Figure 1. Small subunit rRNA secondary structure model for the Toxarium undulatum GenBank accession number . Canonical base-pairs (G:C, A:U) are shown with tick marks, wobble (G:U) base-pairs are marked with small closed circles, A:G base-pairs are indicated with large open circles, and all other non-canonical base-pairs are shown with large closed circles.

Figure 2. Conservation secondary structure diagram for Bacillariophyta SSU rRNA, using the Toxarium undulatum SSU rRNA secondary structure model (Fig. 1) as the reference sequence. The conservation diagram summarizes the alignment of 181 diatom sequences. Symbols are present for positions that contain a nucleotide in at least 95% of the sequences in the alignment: red capital letters, the given nucleotide is conserved at 98-100% at the position; red lower-case letters, 90-98% conservation; black closed circles, 80-90%; black open circles, less than 80% conserved. Other positions (not containing a nucleotide in 95% of the sequences) are shown by arcs, which are labeled with the minimum and maximum numbers of nucleotides known to exist in the region. The blue tags indicate insertions relative to the reference sequence that are either 1-4 nt in length in at least 10% of the sequences or at least 5 nt in length in at least one sequence. The label format is (maximum length of insertion:percentage of sequences having any length insertion).

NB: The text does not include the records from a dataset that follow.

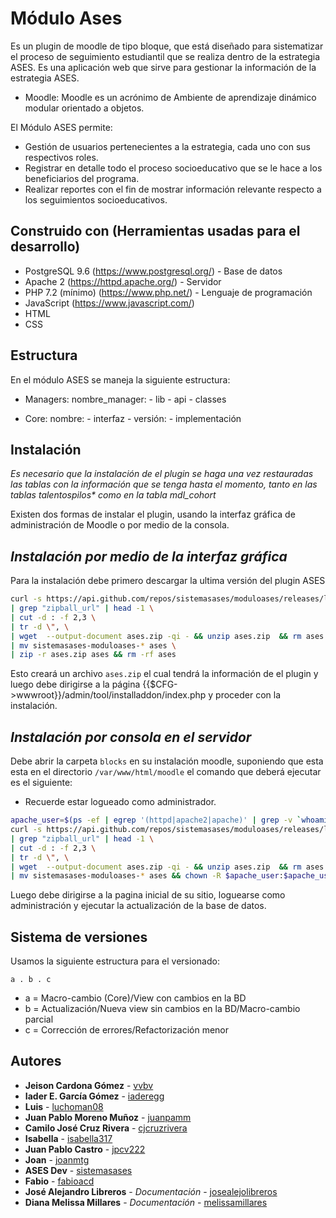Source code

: # Módulo Ases

Es un plugin de moodle de tipo bloque, que está diseñado para sistematizar el proceso de seguimiento estudiantil que se realiza dentro de la estrategia ASES. Es una aplicación web que sirve para gestionar la información de la estrategia ASES.
* Moodle: Moodle es un acrónimo de Ambiente de aprendizaje dinámico modular orientado a objetos.

El Módulo ASES permite:
* Gestión de usuarios pertenecientes a la estrategia, cada uno con sus respectivos roles.
* Registrar en detalle todo el proceso socioeducativo que se le hace a los beneficiarios del programa.
* Realizar reportes con el fin de mostrar información relevante respecto a los seguimientos socioeducativos.

## Construido con (Herramientas usadas para el desarrollo)

* PostgreSQL 9.6 (https://www.postgresql.org/) - Base de datos
* Apache 2 (https://httpd.apache.org/) - Servidor 
* PHP 7.2 (mínimo) (https://www.php.net/) - Lenguaje de programación
* JavaScript (https://www.javascript.com/)
* HTML
* CSS

## Estructura

En el módulo ASES se maneja la siguiente estructura:

* Managers: 
	nombre_manager:
		- lib
		- api
		- classes

* Core:
	nombre:	
		- interfaz
		- versión:
			- implementación	

## Instalación

*Es necesario que la instalación de el plugin se haga una vez restauradas
las tablas con la información que se tenga hasta el momento, tanto
en las tablas talentospilos\* como en la tabla mdl_cohort*  

Existen dos formas de instalar el plugin, usando la interfaz gráfica de 
administración de Moodle o por medio de la consola.

  ## *Instalación por medio de la interfaz gráfica*
Para la instalación debe primero descargar la ultima versión del plugin ASES

```bash
curl -s https://api.github.com/repos/sistemasases/moduloases/releases/latest \
| grep "zipball_url" | head -1 \
| cut -d : -f 2,3 \
| tr -d \", \
| wget  --output-document ases.zip -qi - && unzip ases.zip  && rm ases.zip \
| mv sistemasases-moduloases-* ases \
| zip -r ases.zip ases && rm -rf ases
```
Esto creará un archivo `ases.zip` el cual tendrá la información de el plugin
y luego debe dirigirse a la página {{$CFG->wwwroot}}/admin/tool/installaddon/index.php
y proceder con la instalación.

## *Instalación por consola en el servidor*
Debe abrir la carpeta `blocks` en su instalación moodle,
suponiendo que esta esta en el directorio `/var/www/html/moodle` el
comando que deberá ejecutar es el siguiente:
* Recuerde estar logueado como administrador.

```bash
apache_user=$(ps -ef | egrep '(httpd|apache2|apache)' | grep -v `whoami` | grep -v root | head -n1 | awk '{print $1}')
curl -s https://api.github.com/repos/sistemasases/moduloases/releases/latest \
| grep "zipball_url" | head -1 \
| cut -d : -f 2,3 \
| tr -d \", \
| wget  --output-document ases.zip -qi - && unzip ases.zip  && rm ases.zip \
| mv sistemasases-moduloases-* ases && chown -R $apache_user:$apache_user ases
```
Luego debe dirigirse a la pagina inicial de su sitio, loguearse como
administración y ejecutar la actualización de la base de datos.

## Sistema de versiones 

Usamos la siguiente estructura para el versionado:

	a . b . c

* a = Macro-cambio (Core)/View con cambios en la BD
* b = Actualización/Nueva view sin cambios en la BD/Macro-cambio parcial
* c = Corrección de errores/Refactorización menor

## Autores

* **Jeison Cardona Gómez** - [vvbv](https://github.com/vvbv)
* **Iader E. García Gómez** - [iaderegg](https://github.com/iaderegg)
* **Luis** - [luchoman08](https://github.com/luchoman08)
* **Juan Pablo Moreno Muñoz** - [juanpamm](https://github.com/juanpamm)
* **Camilo José Cruz Rivera** - [cjcruzrivera](https://github.com/cjcruzrivera)
* **Isabella** - [isabella317](https://github.com/isabella317)
* **Juan Pablo Castro** - [jpcv222](https://github.com/jpcv222)
* **Joan** - [joanmtg](https://github.com/joanmtg)
* **ASES Dev** - [sistemasases](https://github.com/sistemasases)
* **Fabio** - [fabioacd](https://github.com/fabioacd)
* **José Alejandro Libreros** - *Documentación* - [josealejolibreros](https://github.com/josealejolibreros)
* **Diana Melissa Millares** - *Documentación* - [melissamillares](https://github.com/melissamillares)

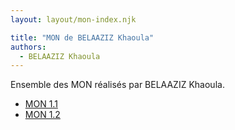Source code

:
 ```yaml
---
layout: layout/mon-index.njk

title: "MON de BELAAZIZ Khaoula"
authors:
  - BELAAZIZ Khaoula
---
```


Ensemble des MON réalisés par BELAAZIZ Khaoula.

* [MON 1.1](./temps-1.1)
* [MON 1.2](./temps-1.2)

Figure 3. Phylogenetic tree from maximum likelihood analysis of the KEA alignment provided by W. Kooistra. Parameter values of the GTR+Γ+I model were fixed to those used by KEA. The tree search used 100 random addition sequence replicates and TBR branch swapping. Each diatom taxon name is followed by at least one generalized line drawing, based on figures and generic descriptions from Round et al. (1990). For taxa with multiple line drawings, the drawing immediately followng the scientific name represents the most common outline for that genus, based on Round et al. (1990).

Figure 4. One of two phylogenetic trees from maximum likelihood analysis of the KEA alignment provided by W. Kooistra. Parameter values of the GTR+Γ+I model were fixed to those set by KEA, except that empirical base frequencies were used. The tree search used "as-is" addition of taxa and TBR branch swapping. Each diatom taxon name is followed by at least one generalized line drawing based on figures and generic descriptions from Round et al. (1990). For taxa with multiple line drawings, the drawing immediately following the scientific name represents the most common outline for that genus, based on Round et al. (1990).

Figure 5. Consensus tree from Bayesian analysis of structurally aligned SSU rDNA sequences for 181 diatoms and eight outgroup taxa. A 50% majority-rule consensus tree was calculated from the pooled posterior distributions of two independent MCMCMC runs. Bayesian posterior probability values greater than 0.5 are shown below nodes. Terminal taxa are identified by GenBank accession number followed by scientific name. For simplicity, several clades were collapsed to triangles, with the number of taxa per clade noted to the right. Two clades ("A" and "B") were highlighted to facilitate discussion in the text.

Figure 6. Strict consensus of 106 most parsimonious trees based on 752 parsimony-informative characters; tree length=7151, consistency index (excluding uninformative characters) = 0.2646; retention index = 0.7040; rescaled consistency index = 0.1863. Nonparametric bootstrap values are shown below nodes. For simplicity, several clades were collapsed to triangles, with the number of taxa per clade noted to the right.